John L. Beckley, founder of The Economics Press, Inc.
It is inevitable – the systems will fail. If you bet against that tautology when designing your systems and business practices, you will lose. Badly. Your systems will fail. Count on it.
Hardware will fail.
Software will fail.
People will fail.
Communications will fail.
Now that we’ve accepted that sad truth, the question arises: what to do when it happens? And how we can minimize the impact of the fall.
Enter downtime management.
Downtime management is defined as a set of activities, procedures and plans that minimize service unavailability. These activities, procedures and plans are obviously critical when it comes to continuous performance.
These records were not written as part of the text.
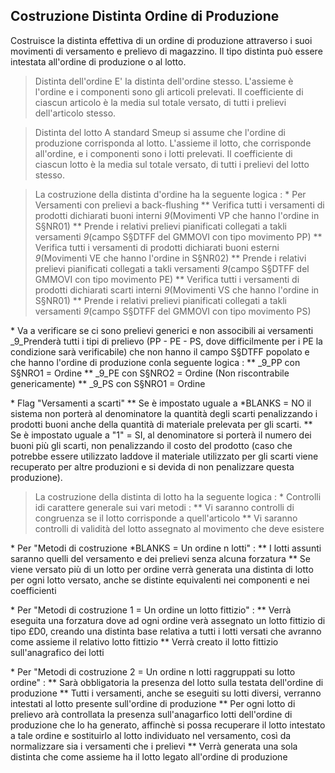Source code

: ## Costruzione Distinta Ordine di Produzione

Costruisce la distinta effettiva di un ordine di produzione attraverso i suoi movimenti di versamento e prelievo di magazzino.
Il tipo distinta può essere intestata all'ordine di produzione o al lotto.

>Distinta dell'ordine
E' la distinta dell'ordine stesso. L'assieme è l'ordine e i componenti sono gli articoli prelevati.
Il coefficiente di ciascun articolo è la media sul totale versato, di tutti i prelievi dell'articolo stesso.

>Distinta del lotto
A standard Smeup si assume che l'ordine di produzione corrisponda al lotto.
L'assieme il lotto, che corrisponde all'ordine, e i componenti sono i lotti prelevati.
Il coefficiente di ciascun lotto è la media sul totale versato, di tutti i prelievi del lotto stesso.

>La costruzione della distinta d'ordine ha la seguente logica : 
 \* Per Versamenti con prelievi a back-flushing
 \*\* Verifica tutti i versamenti di prodotti dichiarati buoni interni _9_(Movimenti VP che hanno l'ordine in S§NR01)
 \*\* Prende i relativi prelievi pianificati collegati a takli versamenti _9_(campo S§DTFF del GMMOVI con tipo movimento PP)
 \*\* Verifica tutti i versamenti di prodotti dichiarati buoni esterni _9_(Movimenti VE che hanno l'ordine in S§NR02)
 \*\* Prende i relativi prelievi pianificati collegati a takli versamenti _9_(campo S§DTFF del GMMOVI con tipo movimento PE)
 \*\* Verifica tutti i versamenti di prodotti dichiarati scarti interni _9_(Movimenti VS che hanno l'ordine in S§NR01)
 \*\* Prende i relativi prelievi pianificati collegati a takli versamenti _9_(campo S§DTFF del GMMOVI con tipo movimento PS)

 \* Va a verificare se ci sono prelievi generici e non associbili ai versamenti
 _9_Prenderà tutti i tipi di prelievo (PP - PE - PS, dove difficilmente per i PE la condizione sarà verificabile) che non hanno il campo S§DTFF popolato e che hanno l'ordine di produzione conla seguente logica : 
 \*\* _9_PP con S§NRO1 = Ordine
 \*\* _9_PE con S§NRO2 = Ordine (Non riscontrabile genericamente)
 \*\* _9_PS con S§NRO1 = Ordine 

 \* Flag "Versamenti a scarti"
 \*\* Se è impostato uguale a \*BLANKS = NO il sistema non porterà al denominatore la quantità degli scarti penalizzando i prodotti buoni anche della quantità di materiale prelevata per gli scarti.
 \*\* Se è impostato uguale a "1" = SI, al denominatore si porterà il numero dei buoni più gli scarti, non penalizzando il costo del prodotto (caso che potrebbe essere utilizzato laddove il materiale utilizzato per gli scarti viene recuperato per altre produzioni e si devida di non penalizzare questa produzione).


>La costruzione della distinta di lotto ha la seguente logica : 
 \* Controlli idi carattere generale sui vari metodi : 
 \*\* Vi saranno controlli di congruenza se il lotto corrisponde a quell'articolo
 \*\* Vi saranno controlli di validità del lotto assegnato al movimento che deve esistere

 \* Per "Metodi di costruzione \*BLANKS = Un ordine n lotti" : 
 \*\* I lotti assunti saranno quelli del versamento e dei prelievi senza alcuna forzatura
 \*\* Se viene versato più di un lotto per ordine verrà generata una distinta di lotto per     ogni lotto versato, anche se distinte equivalenti nei componenti e nei coefficienti

 \* Per "Metodi di costruzione 1 = Un ordine un lotto fittizio" : 
 \*\* Verrà eseguita una forzatura dove ad ogni ordine verà assegnato un lotto fittizio     di tipo £D0, creando una distinta base relativa a tutti i lotti versati che avranno     come assieme il relativo lotto fittizio
 \*\* Verrà creato il lotto fittizio sull'anagrafico dei lotti


 \* Per "Metodi di costruzione 2 = Un ordine n lotti raggruppati su lotto ordine" : 
 \*\* Sarà obbligatoria la presenza del lotto sulla testata dell'ordine di produzione
 \*\* Tutti i versamenti, anche se eseguiti su lotti diversi, verranno intestati al lotto     presente sull'ordine di produzione
 \*\* Per ogni lotto di prelievo arà controllata la presenza sull'anagarfico lotti dell'ordine     di produzione che lo ha generato, affinchè si possa recuperare il lotto intestato a tale     ordine e sostituirlo al lotto individuato nel versamento, così da normalizzare sia i     versamenti che i prelievi
 \*\* Verrà generata una sola distinta che come assieme ha il lotto legato all'ordine di     produzione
They include conducting a detailed risk analysis and setting a regular schedule of maintenance (patching, updating and upgrading).
Simply put, with downtime management we plan to fail, but fail gracefully.
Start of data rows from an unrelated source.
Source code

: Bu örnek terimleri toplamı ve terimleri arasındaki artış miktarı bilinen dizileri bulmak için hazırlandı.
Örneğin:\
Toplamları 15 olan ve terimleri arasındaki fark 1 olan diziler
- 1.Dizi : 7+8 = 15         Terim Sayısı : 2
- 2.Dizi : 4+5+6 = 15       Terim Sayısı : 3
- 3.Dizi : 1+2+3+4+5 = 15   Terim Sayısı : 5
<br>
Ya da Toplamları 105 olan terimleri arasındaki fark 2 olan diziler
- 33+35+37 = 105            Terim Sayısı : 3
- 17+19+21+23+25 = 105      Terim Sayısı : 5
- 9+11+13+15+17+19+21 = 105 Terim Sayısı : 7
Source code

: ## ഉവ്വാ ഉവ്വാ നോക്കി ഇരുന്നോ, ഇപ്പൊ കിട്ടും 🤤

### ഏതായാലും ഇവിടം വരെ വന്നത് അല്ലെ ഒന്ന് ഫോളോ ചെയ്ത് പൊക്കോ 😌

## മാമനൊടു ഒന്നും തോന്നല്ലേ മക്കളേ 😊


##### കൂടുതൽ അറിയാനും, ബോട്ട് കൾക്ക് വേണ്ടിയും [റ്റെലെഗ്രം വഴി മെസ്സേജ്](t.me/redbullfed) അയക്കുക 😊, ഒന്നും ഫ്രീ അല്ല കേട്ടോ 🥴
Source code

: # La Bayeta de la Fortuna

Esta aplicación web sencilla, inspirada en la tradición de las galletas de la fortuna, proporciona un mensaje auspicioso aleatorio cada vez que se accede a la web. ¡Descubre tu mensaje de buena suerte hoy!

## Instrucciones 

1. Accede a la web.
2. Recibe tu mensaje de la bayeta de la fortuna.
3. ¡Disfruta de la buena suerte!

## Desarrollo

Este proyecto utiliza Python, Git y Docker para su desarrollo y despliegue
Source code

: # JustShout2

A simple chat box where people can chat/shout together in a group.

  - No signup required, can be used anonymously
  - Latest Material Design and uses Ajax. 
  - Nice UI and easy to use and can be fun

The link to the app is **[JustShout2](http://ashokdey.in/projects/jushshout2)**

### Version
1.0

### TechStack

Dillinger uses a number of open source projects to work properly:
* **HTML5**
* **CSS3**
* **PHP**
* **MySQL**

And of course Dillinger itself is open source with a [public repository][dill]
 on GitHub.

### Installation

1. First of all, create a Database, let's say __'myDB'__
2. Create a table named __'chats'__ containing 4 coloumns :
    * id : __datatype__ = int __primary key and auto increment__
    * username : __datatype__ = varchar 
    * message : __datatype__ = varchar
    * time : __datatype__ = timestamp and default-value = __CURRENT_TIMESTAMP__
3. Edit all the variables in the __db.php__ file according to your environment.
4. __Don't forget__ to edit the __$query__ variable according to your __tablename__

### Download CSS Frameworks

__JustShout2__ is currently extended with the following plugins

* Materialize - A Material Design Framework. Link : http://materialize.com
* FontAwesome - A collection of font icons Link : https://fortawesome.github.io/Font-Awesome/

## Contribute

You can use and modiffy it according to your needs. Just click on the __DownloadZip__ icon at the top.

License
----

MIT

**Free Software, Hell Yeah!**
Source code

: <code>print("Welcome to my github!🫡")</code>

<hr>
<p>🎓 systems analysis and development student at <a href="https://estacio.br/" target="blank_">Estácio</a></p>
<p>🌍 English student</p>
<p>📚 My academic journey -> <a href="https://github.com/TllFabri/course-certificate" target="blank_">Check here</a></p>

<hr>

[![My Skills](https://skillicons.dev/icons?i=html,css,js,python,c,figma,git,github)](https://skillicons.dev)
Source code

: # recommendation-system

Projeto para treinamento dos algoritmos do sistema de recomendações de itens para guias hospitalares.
How do we do it? There are several aspects – we may define as strategic – included in ensuring the optimal workflow level: being reasonable, being preventive, being prepared and being continual. Let’s see what lies beneath each of them.
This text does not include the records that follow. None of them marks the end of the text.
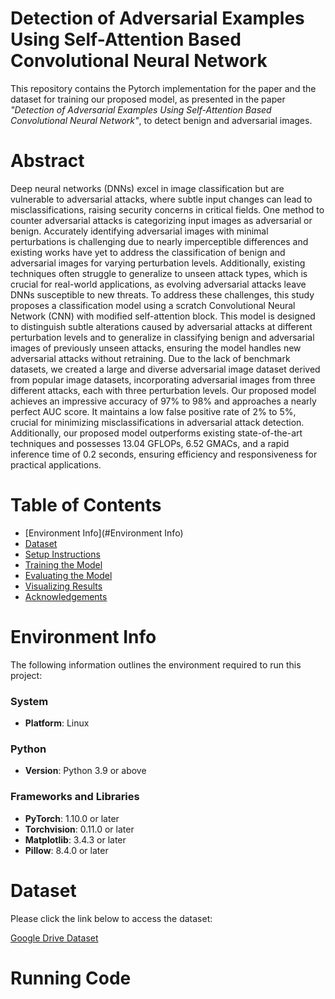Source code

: # Detection of Adversarial Examples Using Self-Attention Based Convolutional Neural Network
This repository contains the Pytorch implementation for the paper and the dataset for training our proposed model, as presented in the paper *"Detection of Adversarial Examples Using Self-Attention Based Convolutional Neural Network"*, to detect benign and adversarial images.

# Abstract
Deep neural networks (DNNs) excel in image classification but are vulnerable to adversarial attacks, where subtle input changes can lead to misclassifications, raising security concerns in critical fields. One method to counter adversarial attacks is categorizing input images as adversarial or benign. Accurately identifying adversarial images with minimal perturbations is challenging due to nearly imperceptible differences and existing works have yet to address the classification of benign and adversarial images for varying perturbation levels. Additionally, existing techniques often struggle to generalize to unseen attack types, which is crucial for real-world applications, as evolving adversarial attacks leave DNNs susceptible to new threats.
To address these challenges, this study proposes a classification model using a scratch Convolutional Neural Network (CNN) with modified self-attention block. This model is designed to distinguish subtle alterations caused by adversarial attacks at different perturbation levels and to generalize in classifying benign and adversarial images of previously unseen attacks, ensuring the model handles new adversarial attacks without retraining. Due to the lack of benchmark datasets, we created a large and diverse adversarial image dataset derived from popular image datasets, incorporating adversarial images from three different attacks, each with three perturbation levels. Our proposed model achieves an impressive accuracy of 97\% to 98\% and approaches a nearly perfect AUC score. It maintains a low false positive rate of 2\% to 5\%, crucial for minimizing misclassifications in adversarial attack detection. Additionally, our proposed model outperforms existing state-of-the-art techniques and possesses 13.04 GFLOPs, 6.52 GMACs, and a rapid inference time of 0.2 seconds, ensuring efficiency and responsiveness for practical applications.

# Table of Contents
- [Environment Info](#Environment Info)
- [Dataset](#dataset)
- [Setup Instructions](#setup-instructions)
- [Training the Model](#training-the-model)
- [Evaluating the Model](#evaluating-the-model)
- [Visualizing Results](#visualizing-results)
- [Acknowledgements](#acknowledgements)

# Environment Info
The following information outlines the environment required to run this project:

### System
- **Platform**: Linux

### Python
- **Version**: Python 3.9 or above

### Frameworks and Libraries
- **PyTorch**: 1.10.0 or later
- **Torchvision**: 0.11.0 or later
- **Matplotlib**: 3.4.3 or later
- **Pillow**: 8.4.0 or later

# Dataset
Please click the link below to access the dataset:

[Google Drive Dataset](https://drive.google.com/drive/folders/1wf1fZ0X9ti1ztGCpQs2JrmgKTrJ0fZWL?usp=sharing)

# Running Code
Being reasonable in downtime management
Downtime management is a complex business process and it starts with defining service level objectives (SLO).
We always advise our clients that they should be reasonable and objective.
When defining SLO one should estimate what is the percentage of time a service can be unavailable. Try to be realistic and do not expect a 100% uptime. That is simply not feasible. Also, we advise our clients they should try not to overestimate – if their business can sustain an uptime of 99%, they should not plan to have 99.99% uptime. Getting closer to the holy grail of 100% uptime increases costs exponentially.
Being preventive in downtime management
The fact that the systems will fail at some time does not mean that we should not actively try to prevent failure.
Of course, it all starts with the design.
We always plan to prevent hardware failures as much as possible by designing a fault-tolerant, no single-point-of-failure (SPOF), geographically diverse solution (multiple data centres, multiple availability zones, multi-region, multi-cloud). We take into consideration correlated and cascade failures, large-scale outages and positive feedback failures. Also, we make capacity plans based on systems running in a degraded state. If this is not feasible, we plan for graceful degradation of services and swift recovery.
Downtime management is an essential part of proper cloud management. Learn more about what is necessary to maximize your benefits on the cloud >>
We advise our clients to develop software solutions that are modular so that we can design separately for each module. Every element of the system must be monitored since that will provide us with early warnings of possible failure and log and audit trails which will help in finding the problem and devising a solution.
Testing each separate module and using canaries to anticipate capacity problems are also a thing that we do during the implementation phase to prevent possible software errors and capacity-related failures.
Being prepared in downtime management
The best time to prepare is before the failure happens. Preparedness starts at the design phase where we create procedures for dealing with outages and failures. We also define procedures for planned downtime. Planned downtime is a process of shutting down parts of systems that do not infringe on the desired SLO. We use planned downtime for upgrades and testing.
These procedures should be reviewed and improved constantly, and thoroughly tested by scheduling simulated outages in order to train people and test emergency procedures. We take special care in defining correct communication procedures where we try to prohibit assumptions, as these can be a big problem when dealing with unplanned outages.
Being continual in downtime management
Once the system enters the production phase, downtime management does not end. It is a continual process where we constantly analyze logs to catch signals of possible failures and then act on it. However, failures will happen. In such cases, our job is to recover the system as fast as we can, but also to perform post-mortem analysis of said failure and deduce the next steps to prevent it in the future. This also means that we will have a ‘lessons-learned’ meetings and improve on our procedures, and, if necessary, to rethink and redesign the troubled part of the system.
Making sure there are no hiccups or reducing the risk to a minimum, has a major impact on your business’ credibility and reputation. This is why downtime management is an integral part of our cloud management services, that serve to provide the best outcome for our customers. And theirs.